How to Make a Scientific Comparison Between Men and Women in Terms of Intelligence and Stupidity

Specific research tends to prove that men have a slight advantage regarding intelligence compared to women, which increases with age.

At the same time, when it comes to stupidity, men are absolute champions both in numbers and in intensity, as this research shows (here, here)

So, to draw an oversimplified and non-scientific conclusion, men have relative chances to eventually be more intelligent than women. But, on the other hand, they have good opportunities to be stupider than women.

Of course, to correctly test the observational hypothesis, according to which “women show their stupidity faster than men”, a study should be performed which would approximately have the following design:

  1. We run a stupidity-measuring psychometric questionnaire to a lot standing a good chance at providing a lot of persons with high stupidity quotient;
  2. we run an interpersonal intelligence-measuring psychometric questionnaire to a lot having good chances at providing many persons with skills of fast knowing other people – for instance, therapists, coaches;
  3. we choose an equal number of people with high stupidity quotient, both men and women; let’s call them “stupid”;
  4. we prefer an equal number of people with high intellectual intelligence quotient people, both men and women; let’s call them “intelligent”;
  5. we make the groups interact as follows: each intelligent person shall evaluate in a sequence all stupid people, establish their level of stupidity, and measure the required time until reaching this conclusion.
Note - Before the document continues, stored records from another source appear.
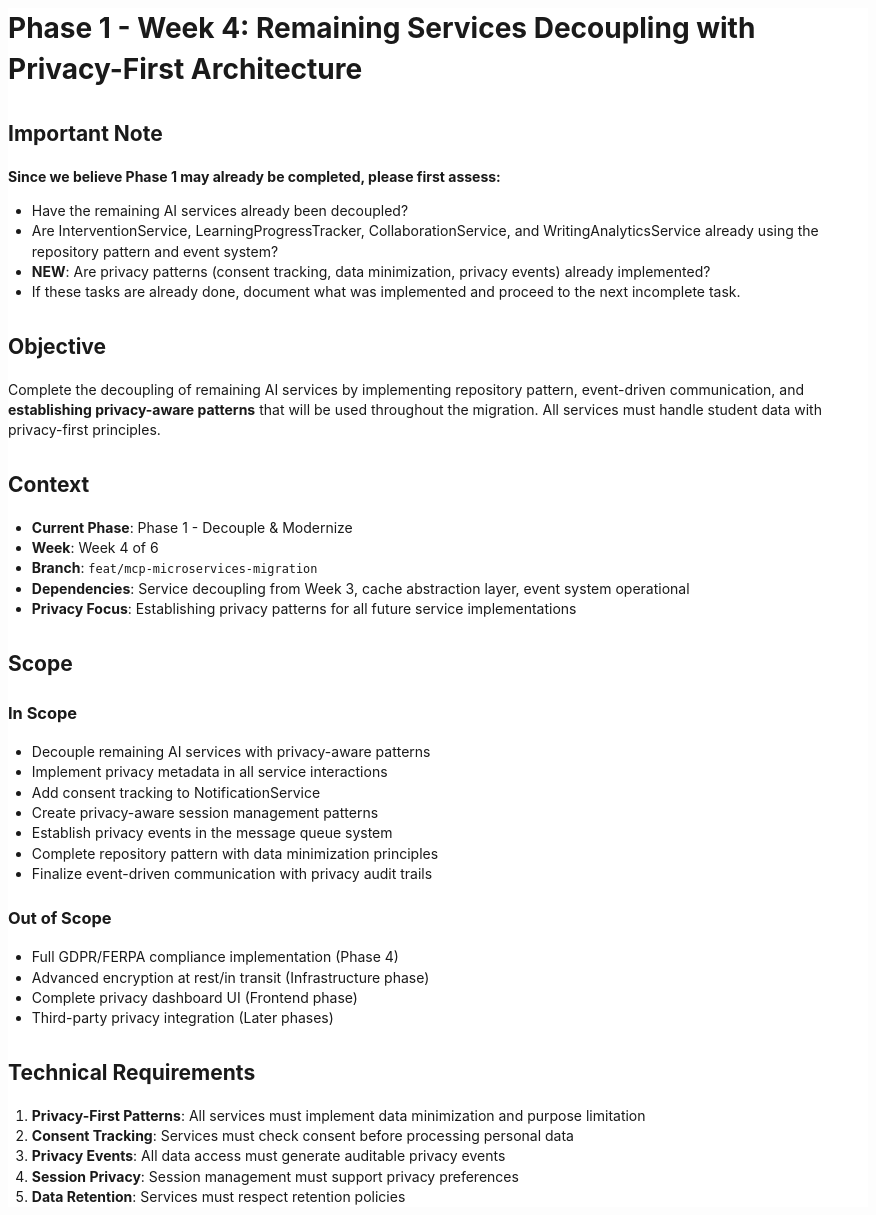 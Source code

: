 # Phase 1 - Week 4: Remaining Services Decoupling with Privacy-First Architecture

## Important Note
**Since we believe Phase 1 may already be completed, please first assess:**
- Have the remaining AI services already been decoupled?
- Are InterventionService, LearningProgressTracker, CollaborationService, and WritingAnalyticsService already using the repository pattern and event system?
- **NEW**: Are privacy patterns (consent tracking, data minimization, privacy events) already implemented?
- If these tasks are already done, document what was implemented and proceed to the next incomplete task.

## Objective
Complete the decoupling of remaining AI services by implementing repository pattern, event-driven communication, and **establishing privacy-aware patterns** that will be used throughout the migration. All services must handle student data with privacy-first principles.

## Context
- **Current Phase**: Phase 1 - Decouple & Modernize
- **Week**: Week 4 of 6
- **Branch**: `feat/mcp-microservices-migration`
- **Dependencies**: Service decoupling from Week 3, cache abstraction layer, event system operational
- **Privacy Focus**: Establishing privacy patterns for all future service implementations

## Scope
### In Scope
- Decouple remaining AI services with privacy-aware patterns
- Implement privacy metadata in all service interactions
- Add consent tracking to NotificationService
- Create privacy-aware session management patterns
- Establish privacy events in the message queue system
- Complete repository pattern with data minimization principles
- Finalize event-driven communication with privacy audit trails

### Out of Scope
- Full GDPR/FERPA compliance implementation (Phase 4)
- Advanced encryption at rest/in transit (Infrastructure phase)
- Complete privacy dashboard UI (Frontend phase)
- Third-party privacy integration (Later phases)

## Technical Requirements
1. **Privacy-First Patterns**: All services must implement data minimization and purpose limitation
2. **Consent Tracking**: Services must check consent before processing personal data
3. **Privacy Events**: All data access must generate auditable privacy events
4. **Session Privacy**: Session management must support privacy preferences
5. **Data Retention**: Services must respect retention policies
In the end, for each stupid person, we shall calculate the mean value based on the reports of all intelligent persons;
  6. in the future, it shall be checked whether men or women have shown their stupidity faster and all sorts of other interesting things.

Of course, it would also be required for all participants to also be measured in terms of other psychometric traits, which could influence the study: the size of the information (general, details), level of energy (proactive, reactive), the speed of reasoning, which can influence the rate of the answers.